Jose was a sweet, sweet soul. He had a tremendous potential that no one in his intimate circle recognized. It was his karmic burden not to evoke in any human being close to him the desire to help him see for himself how worthy his life was of being lived to the fullest.

For weeks, nay months before he killed himself, I spent hours on the phone with Jose discussing his situation. He never appeared suicidal to me (and I have a lifetime experience of suicidal people, my brother was suicidal for years), he sounded just like someone experiencing great anguish with courage and determination. I would have described him as a saddle-sore rider who just needed a leg-up to get back into the saddle in order to ride our the hard times.

I believe that when his wife left with the baby, it looked to him as if the sunshine had been eclipsed forever from his life and he just could not bear the idea of living forever in the dark.

I believe that if he had had a close friend to whom he could have reached out to, that dreadful morning, to whom he could have blazed his pain, his rage and his powerlessness, he would not have killed himself.

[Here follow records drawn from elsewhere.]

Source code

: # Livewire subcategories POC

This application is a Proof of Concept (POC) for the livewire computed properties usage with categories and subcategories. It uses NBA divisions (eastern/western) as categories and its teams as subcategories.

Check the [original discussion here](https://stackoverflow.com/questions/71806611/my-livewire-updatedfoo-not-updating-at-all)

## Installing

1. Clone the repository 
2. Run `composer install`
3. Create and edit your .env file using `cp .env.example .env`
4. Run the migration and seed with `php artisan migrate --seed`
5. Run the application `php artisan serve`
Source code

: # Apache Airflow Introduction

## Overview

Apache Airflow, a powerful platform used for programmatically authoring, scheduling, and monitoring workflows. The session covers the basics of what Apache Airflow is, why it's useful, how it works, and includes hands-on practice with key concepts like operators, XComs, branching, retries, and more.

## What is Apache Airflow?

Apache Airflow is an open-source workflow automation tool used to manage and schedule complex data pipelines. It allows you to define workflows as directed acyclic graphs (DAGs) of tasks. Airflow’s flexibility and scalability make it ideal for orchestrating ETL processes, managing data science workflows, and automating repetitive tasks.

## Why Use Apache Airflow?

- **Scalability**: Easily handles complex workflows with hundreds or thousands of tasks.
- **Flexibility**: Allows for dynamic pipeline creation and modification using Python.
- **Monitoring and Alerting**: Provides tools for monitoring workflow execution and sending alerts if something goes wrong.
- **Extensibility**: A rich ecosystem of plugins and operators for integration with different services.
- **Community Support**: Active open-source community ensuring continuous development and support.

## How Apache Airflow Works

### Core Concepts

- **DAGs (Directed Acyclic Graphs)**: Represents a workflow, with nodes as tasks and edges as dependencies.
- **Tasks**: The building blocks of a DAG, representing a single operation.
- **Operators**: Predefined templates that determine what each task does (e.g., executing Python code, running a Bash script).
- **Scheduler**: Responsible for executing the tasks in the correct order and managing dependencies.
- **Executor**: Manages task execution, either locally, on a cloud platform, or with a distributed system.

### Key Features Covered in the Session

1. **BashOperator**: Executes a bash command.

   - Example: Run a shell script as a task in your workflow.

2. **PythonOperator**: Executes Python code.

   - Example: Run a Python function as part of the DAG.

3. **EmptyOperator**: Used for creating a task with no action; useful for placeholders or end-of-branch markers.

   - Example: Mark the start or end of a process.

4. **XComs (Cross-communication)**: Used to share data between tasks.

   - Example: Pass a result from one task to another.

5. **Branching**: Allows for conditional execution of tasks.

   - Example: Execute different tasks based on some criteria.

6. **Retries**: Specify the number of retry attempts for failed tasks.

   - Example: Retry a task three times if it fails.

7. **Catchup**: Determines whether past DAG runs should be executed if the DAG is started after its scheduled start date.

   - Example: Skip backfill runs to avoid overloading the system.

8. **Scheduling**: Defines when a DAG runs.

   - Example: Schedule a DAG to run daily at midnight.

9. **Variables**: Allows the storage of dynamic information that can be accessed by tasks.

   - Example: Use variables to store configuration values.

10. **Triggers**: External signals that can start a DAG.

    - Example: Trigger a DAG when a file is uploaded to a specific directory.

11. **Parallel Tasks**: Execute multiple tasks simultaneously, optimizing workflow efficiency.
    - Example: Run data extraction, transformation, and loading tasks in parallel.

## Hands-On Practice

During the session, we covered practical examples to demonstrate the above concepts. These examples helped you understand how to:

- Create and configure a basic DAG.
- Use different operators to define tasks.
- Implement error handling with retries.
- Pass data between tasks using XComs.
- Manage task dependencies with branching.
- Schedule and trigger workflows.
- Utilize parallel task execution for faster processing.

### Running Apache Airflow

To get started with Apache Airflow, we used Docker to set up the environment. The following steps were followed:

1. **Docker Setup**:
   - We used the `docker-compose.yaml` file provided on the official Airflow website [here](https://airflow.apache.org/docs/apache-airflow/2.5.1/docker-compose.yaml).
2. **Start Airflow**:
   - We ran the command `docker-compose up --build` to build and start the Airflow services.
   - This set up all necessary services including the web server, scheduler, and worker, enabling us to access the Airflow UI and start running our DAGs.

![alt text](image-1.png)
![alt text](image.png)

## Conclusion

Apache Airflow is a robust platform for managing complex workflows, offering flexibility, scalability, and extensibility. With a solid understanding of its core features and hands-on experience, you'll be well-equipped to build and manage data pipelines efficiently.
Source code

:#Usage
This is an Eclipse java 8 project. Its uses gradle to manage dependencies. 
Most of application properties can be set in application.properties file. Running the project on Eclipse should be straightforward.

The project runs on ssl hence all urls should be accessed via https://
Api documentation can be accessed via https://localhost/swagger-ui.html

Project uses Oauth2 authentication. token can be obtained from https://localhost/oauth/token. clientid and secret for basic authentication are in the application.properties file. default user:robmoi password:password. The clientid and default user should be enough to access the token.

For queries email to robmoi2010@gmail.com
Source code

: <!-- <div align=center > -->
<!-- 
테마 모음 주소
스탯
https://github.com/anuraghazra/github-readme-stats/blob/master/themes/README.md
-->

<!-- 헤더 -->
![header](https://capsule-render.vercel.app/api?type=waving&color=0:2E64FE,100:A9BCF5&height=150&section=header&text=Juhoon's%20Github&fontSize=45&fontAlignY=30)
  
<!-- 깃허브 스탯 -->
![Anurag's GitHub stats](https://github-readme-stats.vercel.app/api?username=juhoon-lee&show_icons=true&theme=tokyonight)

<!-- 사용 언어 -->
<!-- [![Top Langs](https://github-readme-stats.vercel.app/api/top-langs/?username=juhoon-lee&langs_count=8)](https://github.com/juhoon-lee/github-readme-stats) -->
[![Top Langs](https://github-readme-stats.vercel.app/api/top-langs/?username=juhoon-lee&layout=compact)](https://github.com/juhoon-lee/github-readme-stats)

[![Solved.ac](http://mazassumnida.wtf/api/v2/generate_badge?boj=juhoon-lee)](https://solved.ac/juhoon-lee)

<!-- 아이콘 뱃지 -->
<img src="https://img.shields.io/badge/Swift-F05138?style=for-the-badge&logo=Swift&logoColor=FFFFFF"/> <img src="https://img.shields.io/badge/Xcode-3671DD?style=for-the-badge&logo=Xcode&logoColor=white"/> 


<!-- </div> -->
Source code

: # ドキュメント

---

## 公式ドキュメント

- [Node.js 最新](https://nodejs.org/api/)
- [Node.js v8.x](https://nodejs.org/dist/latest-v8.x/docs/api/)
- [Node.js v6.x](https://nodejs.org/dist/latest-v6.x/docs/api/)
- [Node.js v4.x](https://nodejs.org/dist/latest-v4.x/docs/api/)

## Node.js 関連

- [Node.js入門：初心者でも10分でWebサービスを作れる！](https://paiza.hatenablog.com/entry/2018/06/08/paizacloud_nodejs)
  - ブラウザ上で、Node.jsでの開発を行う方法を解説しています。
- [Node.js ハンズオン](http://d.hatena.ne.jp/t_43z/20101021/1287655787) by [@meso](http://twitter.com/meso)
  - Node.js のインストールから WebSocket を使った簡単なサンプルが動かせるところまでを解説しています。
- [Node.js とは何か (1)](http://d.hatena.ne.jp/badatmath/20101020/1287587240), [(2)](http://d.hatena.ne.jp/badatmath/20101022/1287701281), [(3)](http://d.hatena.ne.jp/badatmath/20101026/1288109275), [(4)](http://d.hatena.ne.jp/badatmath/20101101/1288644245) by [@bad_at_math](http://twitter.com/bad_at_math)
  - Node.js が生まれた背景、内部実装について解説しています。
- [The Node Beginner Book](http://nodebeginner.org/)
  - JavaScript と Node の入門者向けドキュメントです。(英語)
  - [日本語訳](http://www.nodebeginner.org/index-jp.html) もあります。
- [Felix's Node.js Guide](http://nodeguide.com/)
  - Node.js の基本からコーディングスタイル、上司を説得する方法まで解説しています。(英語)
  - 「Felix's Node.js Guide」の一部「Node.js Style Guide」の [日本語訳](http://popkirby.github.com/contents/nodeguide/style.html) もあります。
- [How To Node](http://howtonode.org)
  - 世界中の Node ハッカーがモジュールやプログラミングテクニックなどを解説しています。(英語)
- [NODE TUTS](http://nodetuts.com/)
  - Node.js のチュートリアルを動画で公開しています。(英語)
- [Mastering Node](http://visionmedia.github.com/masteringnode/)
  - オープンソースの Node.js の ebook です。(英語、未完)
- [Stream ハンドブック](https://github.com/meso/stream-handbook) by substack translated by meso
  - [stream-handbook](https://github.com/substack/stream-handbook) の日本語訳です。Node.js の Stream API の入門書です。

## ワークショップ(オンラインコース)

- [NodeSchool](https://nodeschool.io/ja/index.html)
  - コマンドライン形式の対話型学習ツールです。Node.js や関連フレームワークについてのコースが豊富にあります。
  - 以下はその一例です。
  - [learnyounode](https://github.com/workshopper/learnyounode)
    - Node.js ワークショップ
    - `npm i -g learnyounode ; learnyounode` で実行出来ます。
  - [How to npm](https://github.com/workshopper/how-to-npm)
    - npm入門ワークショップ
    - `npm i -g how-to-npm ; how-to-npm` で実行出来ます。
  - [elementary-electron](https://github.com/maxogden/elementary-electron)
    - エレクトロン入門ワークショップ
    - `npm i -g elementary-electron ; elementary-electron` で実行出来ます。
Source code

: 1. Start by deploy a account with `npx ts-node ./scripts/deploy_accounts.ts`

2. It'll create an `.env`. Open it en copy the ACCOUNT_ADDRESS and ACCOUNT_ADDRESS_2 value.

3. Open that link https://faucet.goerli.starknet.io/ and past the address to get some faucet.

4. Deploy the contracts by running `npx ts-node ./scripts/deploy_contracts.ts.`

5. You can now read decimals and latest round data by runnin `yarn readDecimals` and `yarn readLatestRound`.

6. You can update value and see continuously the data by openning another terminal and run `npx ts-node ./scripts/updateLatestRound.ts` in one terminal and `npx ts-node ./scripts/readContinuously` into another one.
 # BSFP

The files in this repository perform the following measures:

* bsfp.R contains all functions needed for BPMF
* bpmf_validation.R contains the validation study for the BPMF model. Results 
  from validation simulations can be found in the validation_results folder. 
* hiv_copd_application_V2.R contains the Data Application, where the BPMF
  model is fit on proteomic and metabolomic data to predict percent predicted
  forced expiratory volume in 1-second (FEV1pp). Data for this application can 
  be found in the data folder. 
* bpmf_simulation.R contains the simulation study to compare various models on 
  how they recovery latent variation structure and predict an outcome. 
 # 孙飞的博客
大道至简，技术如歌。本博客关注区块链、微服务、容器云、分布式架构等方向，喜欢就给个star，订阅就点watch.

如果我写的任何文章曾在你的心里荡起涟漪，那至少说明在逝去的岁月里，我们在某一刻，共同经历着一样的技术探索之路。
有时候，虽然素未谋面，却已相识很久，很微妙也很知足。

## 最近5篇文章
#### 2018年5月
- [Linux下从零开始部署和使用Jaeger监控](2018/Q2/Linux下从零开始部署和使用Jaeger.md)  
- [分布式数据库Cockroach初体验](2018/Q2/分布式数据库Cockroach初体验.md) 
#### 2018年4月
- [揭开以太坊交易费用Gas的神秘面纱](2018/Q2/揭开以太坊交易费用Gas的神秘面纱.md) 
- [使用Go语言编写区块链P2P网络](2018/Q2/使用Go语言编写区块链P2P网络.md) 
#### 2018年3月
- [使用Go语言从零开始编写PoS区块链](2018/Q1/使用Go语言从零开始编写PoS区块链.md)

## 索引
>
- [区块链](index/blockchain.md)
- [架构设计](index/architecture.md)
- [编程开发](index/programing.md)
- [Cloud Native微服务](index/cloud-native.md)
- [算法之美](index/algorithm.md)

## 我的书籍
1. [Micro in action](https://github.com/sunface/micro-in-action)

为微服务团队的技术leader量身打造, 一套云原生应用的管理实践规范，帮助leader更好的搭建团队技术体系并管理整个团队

As I remember Jose's death, I am reminded of the thousands upon thousands of human beings who are experiencing a similar loss these days, everywhere and every day, whether through natural disasters such as earthquakes or floods, or through manmade disasters caused by our greed, anger and stupidity, leading to war, famine and plague.

Sometimes I am just like the Grinch, and my heart feels two sizes too small to absorb all this pain.